The crown spun in Verence's nervous fingers. Not only had the bandits invaded the village, but the Magnificent Seven had decided to go bowling instead.

“Tell you what,” said Nanny, patting him on the back,

“you go and preside over the Entertainment and hobnob with the other nobs. I'll see to Magrat, don't you worry. I've been a bride three times, and that's only the official score.”

“Yes, but she should-”

“I think if we go easy on the 'shoulds,'” said Nanny, “we might all make it to the wedding. Now, off you all go.”

“Someone ought to stay here,” said Verence. “Shawn will be on guard, but-”

“No one's going to invade, are they?” said Nanny. “Let me sort this out.”

“Well. . . if you're sure . . .”

“Go on!”

Nanny Ogg waited until she heard them go down the main staircase.
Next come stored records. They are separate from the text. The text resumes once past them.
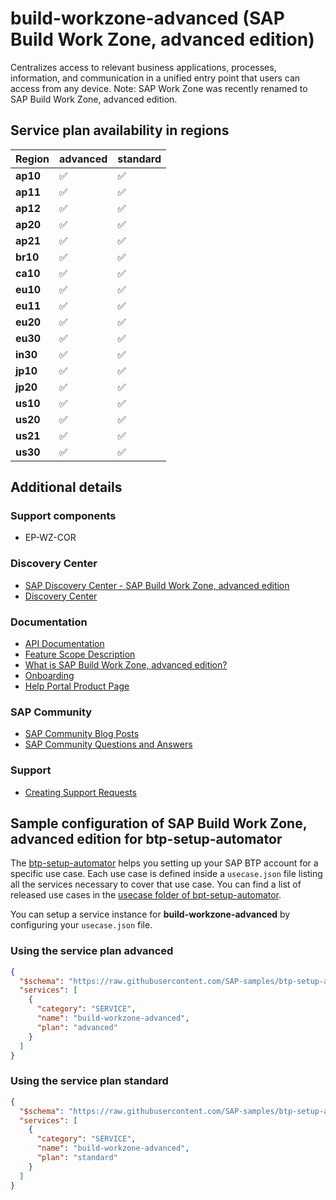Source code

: # build-workzone-advanced (SAP Build Work Zone, advanced edition)

Centralizes access to relevant business applications, processes, information, and communication in a unified entry point that users can access from any device. Note: SAP Work Zone was recently renamed to SAP Build Work Zone, advanced edition.

## Service plan availability in regions

| Region | advanced | standard |
|--------|----------|----------|
|  **ap10** | ✅ | ✅ |
|  **ap11** | ✅ | ✅ |
|  **ap12** | ✅ | ✅ |
|  **ap20** | ✅ | ✅ |
|  **ap21** | ✅ | ✅ |
|  **br10** | ✅ | ✅ |
|  **ca10** | ✅ | ✅ |
|  **eu10** | ✅ | ✅ |
|  **eu11** | ✅ | ✅ |
|  **eu20** | ✅ | ✅ |
|  **eu30** | ✅ | ✅ |
|  **in30** | ✅ | ✅ |
|  **jp10** | ✅ | ✅ |
|  **jp20** | ✅ | ✅ |
|  **us10** | ✅ | ✅ |
|  **us20** | ✅ | ✅ |
|  **us21** | ✅ | ✅ |
|  **us30** | ✅ | ✅ |

## Additional details

### Support components

- EP-WZ-COR

### Discovery Center

- [SAP Discovery Center - SAP Build Work Zone, advanced edition](https://discovery-center.cloud.sap/serviceCatalog/sap-build-work-zone-advanced-edition)
- [Discovery Center](https://discovery-center.cloud.sap/serviceCatalog/sap-work-zone)

### Documentation

- [API Documentation](https://jam2.sapjam.com/work_zone/ODataDocs/ui)
- [Feature Scope Description](https://help.sap.com/doc/38609c8ddb7c418ba864e9ded377f1e8/)
- [What is SAP Build Work Zone, advanced edition?](https://help.sap.com/docs/BTP/b03c84105ff74f809631e494bd612e83/5c0103b130de411fb2a4b5416e36d767.html)
- [Onboarding](https://help.sap.com/docs/BTP/b03c84105ff74f809631e494bd612e83/f8c6eab5b9c8437f9367271863ac90eb.html)
- [Help Portal Product Page](https://help.sap.com/docs/WZ)

### SAP Community

- [SAP Community Blog Posts](https://community.sap.com/search/?ct=blog&q=SAP%20Build%20Work%20Zone%2C%20advanced%20edition)
- [SAP Community Questions and Answers](https://community.sap.com/search/?ct=qa&q=SAP%20Build%20Work%20Zone%2C%20advanced%20edition)

### Support

- [Creating Support Requests](https://help.sap.com/docs/BTP/b03c84105ff74f809631e494bd612e83/37b79483b56c4f088ce01f1d9f444459.html)

## Sample configuration of **SAP Build Work Zone, advanced edition** for btp-setup-automator

The [btp-setup-automator](https://github.com/SAP-samples/btp-setup-automator) helps you setting up your SAP BTP account for a specific use case. Each use case is defined inside a `usecase.json` file listing all the services necessary to cover that use case. You can find a list of released use cases in the [usecase folder of bpt-setup-automator](https://github.com/SAP-samples/btp-setup-automator/tree/main/usecases).

You can setup a service instance for **build-workzone-advanced** by configuring your `usecase.json` file.

### Using the service plan **advanced**

```json
{
  "$schema": "https://raw.githubusercontent.com/SAP-samples/btp-setup-automator/main/libs/btpsa-usecase.json",
  "services": [
    {
      "category": "SERVICE",
      "name": "build-workzone-advanced",
      "plan": "advanced"
    }
  ]
}
```

### Using the service plan **standard**

```json
{
  "$schema": "https://raw.githubusercontent.com/SAP-samples/btp-setup-automator/main/libs/btpsa-usecase.json",
  "services": [
    {
      "category": "SERVICE",
      "name": "build-workzone-advanced",
      "plan": "standard"
    }
  ]
}
```
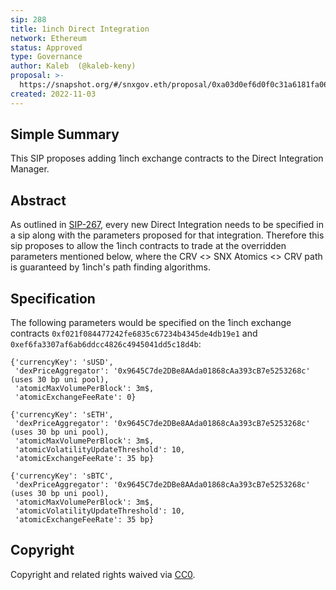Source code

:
 ```yaml
---
sip: 288
title: 1inch Direct Integration
network: Ethereum
status: Approved
type: Governance
author: Kaleb  (@kaleb-keny)
proposal: >-
  https://snapshot.org/#/snxgov.eth/proposal/0xa03d0ef6d0f0c31a6181fa069b3534ea2977cef0e6ffac94011a613463847104
created: 2022-11-03
---
```


## Simple Summary

<!--"If you can't explain it simply, you don't understand it well enough." Simply describe the outcome the proposed changes intends to achieve. This should be non-technical and accessible to a casual community member.-->

This SIP proposes adding 1inch exchange contracts to the Direct Integration Manager.

## Abstract

<!--A short (~200 word) description of the proposed change, the abstract should clearly describe the proposed change. This is what *will* be done if the SIP is implemented, not *why* it should be done or *how* it will be done. If the SIP proposes deploying a new contract, write, "we propose to deploy a new contract that will do x".-->

As outlined in [SIP-267](https://sips.synthetix.io/sips/sip-267/), every new Direct Integration needs to be specified in a sip along with the parameters proposed for that integration. Therefore this sip proposes to allow the 1inch contracts to trade at the overridden parameters mentioned below, where the CRV <> SNX Atomics <> CRV path is guaranteed by 1inch's path finding algorithms. 


## Specification

The following parameters would be specified on the 1inch exchange contracts `0xf021f084477242fe6835c67234b4345de4db19e1` and `0xef6fa3307af6ab6ddcc4826c4945041dd5c18d4b`:

```
{'currencyKey': 'sUSD',
 'dexPriceAggregator': '0x9645C7de2DBe8AAda01868cAa393cB7e5253268c' (uses 30 bp uni pool),
 'atomicMaxVolumePerBlock': 3m$,
 'atomicExchangeFeeRate': 0}

{'currencyKey': 'sETH',
 'dexPriceAggregator': '0x9645C7de2DBe8AAda01868cAa393cB7e5253268c' (uses 30 bp uni pool),
 'atomicMaxVolumePerBlock': 3m$,
 'atomicVolatilityUpdateThreshold': 10,
 'atomicExchangeFeeRate': 35 bp}

{'currencyKey': 'sBTC',
 'dexPriceAggregator': '0x9645C7de2DBe8AAda01868cAa393cB7e5253268c' (uses 30 bp uni pool),
 'atomicMaxVolumePerBlock': 3m$,
 'atomicVolatilityUpdateThreshold': 10,
 'atomicExchangeFeeRate': 35 bp}
```

## Copyright

Copyright and related rights waived via [CC0](https://creativecommons.org/publicdomain/zero/1.0/).
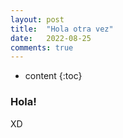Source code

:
 ```yaml
---
layout: post
title:  "Hola otra vez"
date:   2022-08-25
comments: true
---
```


* content
{:toc}

### Hola!
XD

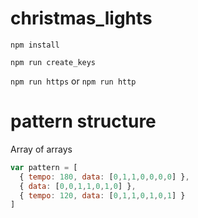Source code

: # christmas_lights

`npm install`

`npm run create_keys`

`npm run https` or `npm run http`


# pattern structure

Array of arrays

```javascript
var pattern = [
  { tempo: 180, data: [0,1,1,0,0,0,0] },
  { data: [0,0,1,1,0,1,0] },
  { tempo: 120, data: [0,1,1,0,1,0,1] }
]
```
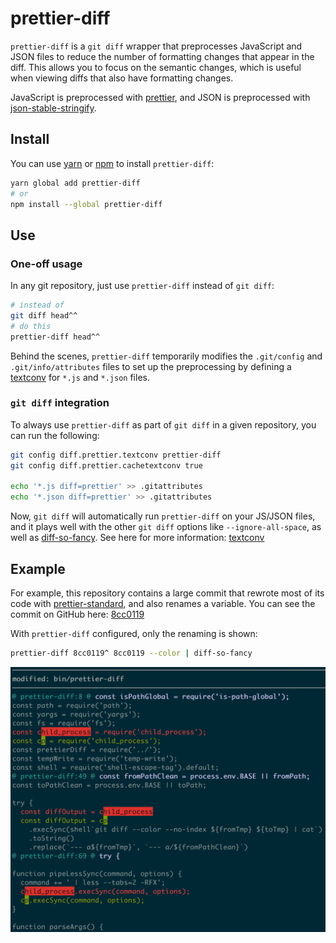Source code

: # prettier-diff

`prettier-diff` is a `git diff` wrapper that preprocesses JavaScript and JSON files to reduce the number of formatting changes that appear in the diff.
This allows you to focus on the semantic changes, which is useful when viewing diffs that also have formatting changes.

JavaScript is preprocessed with [prettier], and JSON is preprocessed with [json-stable-stringify].

[prettier]: https://github.com/prettier/prettier
[json-stable-stringify]: https://github.com/substack/json-stable-stringify

## Install

You can use [yarn] or [npm] to install `prettier-diff`:

```bash
yarn global add prettier-diff
# or
npm install --global prettier-diff
```

## Use

### One-off usage

In any git repository, just use `prettier-diff` instead of `git diff`:

```bash
# instead of
git diff head^^
# do this
prettier-diff head^^
```

Behind the scenes, `prettier-diff` temporarily modifies the `.git/config` and `.git/info/attributes` files to set up the preprocessing by defining a [textconv] for `*.js` and `*.json` files.

### `git diff` integration

To always use `prettier-diff` as part of `git diff` in a given repository, you can run the following:

```bash
git config diff.prettier.textconv prettier-diff
git config diff.prettier.cachetextconv true

echo '*.js diff=prettier' >> .gitattributes
echo '*.json diff=prettier' >> .gitattributes
```

Now, `git diff` will automatically run `prettier-diff` on your JS/JSON files, and it plays well with the other `git diff` options like `--ignore-all-space`, as well as [diff-so-fancy].
See here for more information: [textconv]

[yarn]: https://yarnpkg.com/en/docs/getting-started
[npm]: https://www.npmjs.com/get-npm
[diff-so-fancy]: https://github.com/so-fancy/diff-so-fancy
[textconv]: https://git.wiki.kernel.org/index.php/Textconv

## Example

For example, this repository contains a large commit that rewrote most of its code with [prettier-standard], and also renames a variable. You can see the commit on GitHub here: [8cc0119]

With `prettier-diff` configured, only the renaming is shown:

```bash
prettier-diff 8cc0119^ 8cc0119 --color | diff-so-fancy
```

![screenshot of `prettier-diff 8cc0119^ 8cc0119 --color | diff-so-fancy`](screenshot.png)

[prettier-standard]: https://github.com/sheerun/prettier-standard
[8cc0119]: https://github.com/josephfrazier/prettier-diff/commit/8cc0119e3969132670e6b13cde1583280fababa5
After a while a rattle of coaches and general shouting suggested that the wedding party was leaving, minus the bride-to-be.

She counted to a hundred, under her breath.

Then:

“Magrat?”

“Go away!”

“I know how it is,” said Nanny. “I was a bit worried on the night before my wedding.” She refrained from adding:

because there was a reasonable chance Jason would turn up as an extra guest.

“I am not worried! I am angry!”

“Why?”

“You know!”

Nanny took off her hat and scratched her head.

“You've got me there,” she said.

“And he knew. I know he knew, and I know who told him,” said the muffled voice behind the door. “It was all arranged. You must all have been laughing!”

Nanny frowned at the impassive woodwork.